Dáil debates

Tuesday, 1 February 2022

Legacy Issues in Northern Ireland and New Decade, New Approach: Statements

 

5:55 pm

Photo of Mairead FarrellMairead Farrell (Galway West, Sinn Fein) | Oireachtas source

Families' quest for truth and justice is not a quest with an infinite amount of time. So many families who have had family members murdered due to British state collusion have seen the parents, partners, siblings and children of those killed pass away without the truth behind their loved ones' killings being known. There needs to be a sense of urgency about this.

This weekend marked the 50th anniversary of Bloody Sunday. Like the Minister, Deputy Coveney, I was in Derry to see the families walk the route their loved ones walked that day and one thing that struck me was that many family members who were walking that route were far too young to have been there that day.

Operation Greenwich dates from the late 1980s and early 1990s, and everyone affected at that time would now be in their 30s or older, and many now have children and grandchildren. All of those family members are affected by that trauma, the inter-generational trauma.
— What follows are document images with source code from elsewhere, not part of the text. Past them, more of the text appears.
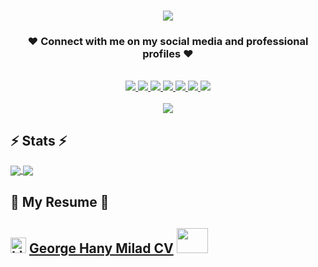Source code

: <h1 align="center">
    <img src="https://readme-typing-svg.herokuapp.com/?font=Righteous&size=35&color=7B68EE&center=true&vCenter=true&width=500&height=70&duration=4000&lines=Hello,+how+are+you?👋;+I'm+George+Hany+Milad!😍;" />
</h1>

<h3 align="center">❤ Connect with me on my social media and professional profiles ❤</h3>

<br/>

<div align="center">
  <a href="mailto:georgehanymiladfam@gmail.com">
    <img src="https://img.shields.io/badge/Gmail-EA4335?style=for-the-badge&logo=gmail&logoColor=white&logoSize=auto" />
  </a>
  <a href="https://wa.me/201288053554">
    <img src="https://img.shields.io/badge/WhatsApp-25D366?style=for-the-badge&logo=whatsapp&logoColor=white" />
  </a>
  <a href="https://www.linkedin.com/in/georgehanymilad/" target="_blank">
    <img src="https://img.shields.io/badge/LinkedIn-0A66C2?style=for-the-badge&logo=linkedin&logoColor=white&logoSize=auto" />
  </a>  
  <a href="https://www.facebook.com/georgehanymilad/" target="_blank">
    <img src="https://img.shields.io/badge/Facebook-1877F2?style=for-the-badge&logo=facebook&logoColor=white&logoSize=auto" />
  </a>
  <a href="https://x.com/GeorgeHanyMelad" target="_blank">
    <img src="https://img.shields.io/badge/Twitter-000000?style=for-the-badge&logo=x&logoColor=white&logoSize=auto" />
  </a>
  <a href="https://www.kaggle.com/georgehanymilad" target="_blank">
    <img src="https://img.shields.io/badge/Kaggle-20BEFF?style=for-the-badge&logo=kaggle&logoColor=white&logoSize=auto" />
  </a>
  <a href="https://mavenanalytics.io/">
    <img src="https://img.shields.io/badge/Portfolio-FF8C00?style=for-the-badge&logoColor=white" />
  </a>
</div>

<br/>

<div align="center">
    <img src="https://www.finereport.com/en/wp-content/themes/blogs/images/2019051608A.gif" />
</div>
<be>

## ⚡ Stats ⚡
<a href="https://github.com/GeorgeHanyMilad/github-readme-stats">
  <img align="center" src="https://github-readme-stats.vercel.app/api?username=GeorgeHanyMilad&show_icons=true&theme=radical" />
</a>
<a href="https://github.com/GeorgeHanyMilad/github-readme-stats">
  <img align="center" src="https://github-readme-stats.vercel.app/api/top-langs/?username=GeorgeHanyMilad&langs_count=8&layout=compact&theme=radical" />
</a>
<br>

## 🔰 My Resume 🔰
## **<img src="https://icon-library.com/images/link-icon-svg/link-icon-svg-29.jpg" alt="Link" width="25" height="25"> [George Hany Milad CV](https://drive.google.com/file/d/1KbHD__Aw7ZbN9ItBt5V7YiiflyCnSih5/view?usp=drive_link) <img src="https://media.giphy.com/media/mBYkXvLxkHZFmqBHIC/giphy.gif" width=50px height=40px>**
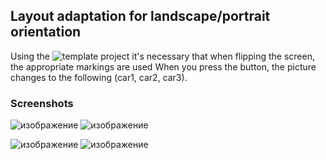 ## Layout adaptation for landscape/portrait orientation

Using the ![template project](https://github.com/ipetrushin/PortraitLandscapePresentK2023) it's necessary that when flipping the screen, the appropriate markings are used
When you press the button, the picture changes to the following (car1, car2, car3).

### Screenshots 

![изображение](https://github.com/mrglaster/ISU-HW-MobileDev/assets/50916604/0749063f-92fc-4136-bab9-ca598a0475d1)      ![изображение](https://github.com/mrglaster/ISU-HW-MobileDev/assets/50916604/9e438f6a-1ac3-45e8-b7db-1d16dd17ec82)




![изображение](https://github.com/mrglaster/ISU-HW-MobileDev/assets/50916604/9a018486-6d83-41a8-80b3-c678198b0a05)     ![изображение](https://github.com/mrglaster/ISU-HW-MobileDev/assets/50916604/1d3588af-c8c3-4897-aefc-2875aece1014)

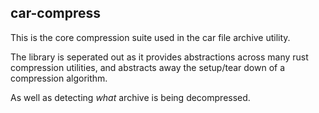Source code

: car-compress
---

This is the core compression suite used in the car file archive utility. 

The library is seperated out as it provides abstractions across many
rust compression utilities, and abstracts away the setup/tear down
of a compression algorithm. 

As well as detecting _what_ archive is being decompressed. 

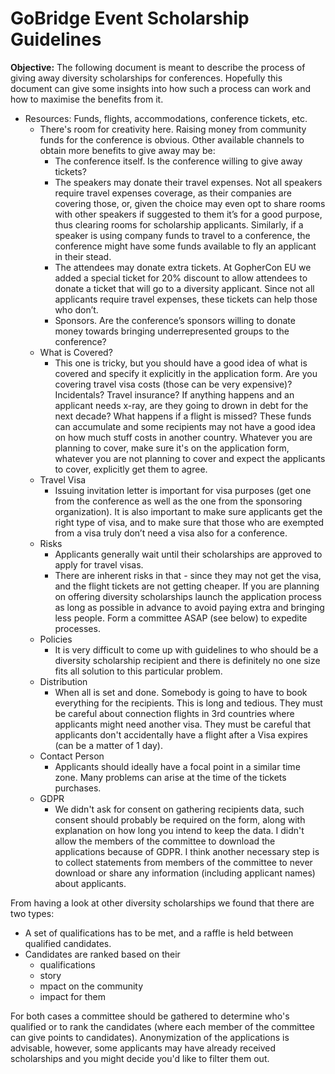 # GoBridge Event Scholarship Guidelines

**Objective:** The following document is meant to describe the process of giving away diversity scholarships for conferences. Hopefully this document can give some insights into how such a process can work and how to maximise the benefits from it.

* Resources: Funds, flights, accommodations, conference tickets, etc.
    * There's room for creativity here. Raising money from community funds for the conference is obvious. Other available channels to obtain more benefits to give away may be: 
        * The conference itself. Is the conference willing to give away tickets?
        * The speakers may donate their travel expenses. Not all speakers require travel expenses coverage, as their companies are covering those, or, given the choice may even opt to share rooms with other speakers if suggested to them it’s for a good purpose, thus clearing rooms for scholarship applicants. Similarly, if a speaker is using company funds to travel to a conference, the conference might have some funds available to fly an applicant in their stead.
        * The attendees may donate extra tickets. At GopherCon EU we added a special ticket for 20% discount to allow attendees to donate a ticket that will go to a diversity applicant. Since not all applicants require travel expenses, these tickets can help those who don’t.
        * Sponsors. Are the conference’s sponsors willing to donate money towards bringing underrepresented groups to the conference?
    * What is Covered?
        * This one is tricky, but you should have a good idea of what is covered and specify it explicitly in the application form. Are you covering travel visa costs (those can be very expensive)? Incidentals? Travel insurance? If anything happens and an applicant needs x-ray, are they going to drown in debt for the next decade? What happens if a flight is missed? These funds can accumulate and some recipients may not have a good idea on how much stuff costs in another country. Whatever you are planning to cover, make sure it's on the application form, whatever you are not planning to cover and expect the applicants to cover, explicitly get them to agree.
    * Travel Visa
        * Issuing invitation letter is important for visa purposes (get one from the conference as well as the one from the sponsoring organization). It is also important to make sure applicants get the right type of visa, and to make sure that those who are exempted from a visa truly don’t need a visa also for a conference.
    * Risks
        * Applicants generally wait until their scholarships are approved to apply for travel visas. 
        * There are inherent risks in that - since they may not get the visa, and the flight tickets are not getting cheaper. If you are planning on offering diversity scholarships launch the application process as long as possible in advance to avoid paying extra and bringing less people. Form a committee ASAP (see below) to expedite processes.
    * Policies
        * It is very difficult to come up with guidelines to who should be a diversity scholarship recipient and there is definitely no one size fits all solution to this particular problem.
    * Distribution
        * When all is set and done. Somebody is going to have to book everything for the recipients. This is long and tedious. They must be careful about connection flights in 3rd countries where applicants might need another visa. They must be careful that applicants don't accidentally have a flight after a Visa expires (can be a matter of 1 day).
    * Contact Person
        * Applicants should ideally have a focal point in a similar time zone. Many problems can arise at the time of the tickets purchases.
    * GDPR
        * We didn't ask for consent on gathering recipients data, such consent should probably be required on the form, along with explanation on how long you intend to keep the data. I didn't allow the members of the committee to download the applications because of GDPR. I think another necessary step is to collect statements from members of the committee to never download or share any information (including applicant names) about applicants.

From having a look at other diversity scholarships we found that there are two types:

* A set of qualifications has to be met, and a raffle is held between qualified candidates.
* Candidates are ranked based on their
    * qualifications
    * story
    * mpact on the community
    * impact for them

For both cases a committee should be gathered to determine who's qualified or to rank the candidates (where each member of the committee can give points to candidates). Anonymization of the applications is advisable, however, some applicants may have already received scholarships and you might decide you'd like to filter them out.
People have passed away but have passed on the baton for truth and justice to the next generation. Now we see grandchildren standing just as invested as those who were there on the day. The next generation are informed, educated and ready to continue the campaign for truth and justice.

The days of tea and sympathy are long gone and families are clear on this. People have rights under international law and it is time that they were met. The British state and the Irish State have obligations in this regard.

There is no longer any question as to the role of the British state in the killings of people in Ireland and the evidence of collusion by Britain is now irrefutable. We now have official Government reports which outline the role of collusion.

We have, from the report recently published, evidence that military intelligence of the British Government oversaw the importation of South African weapons to be used by loyalist paramilitary groups to kill nationalists, republicans and Catholics. Some of these weapons were used in the attack on mourners in Milltown Cemetery in 1988 where John Murray, Caoimhín Mac Brádaigh and Thomas McErlean were murdered as they defended other mourners and saved lives that day. The fact that these weapons were imported from South Africa, with British intelligence knowledge, and used in this way is grotesque.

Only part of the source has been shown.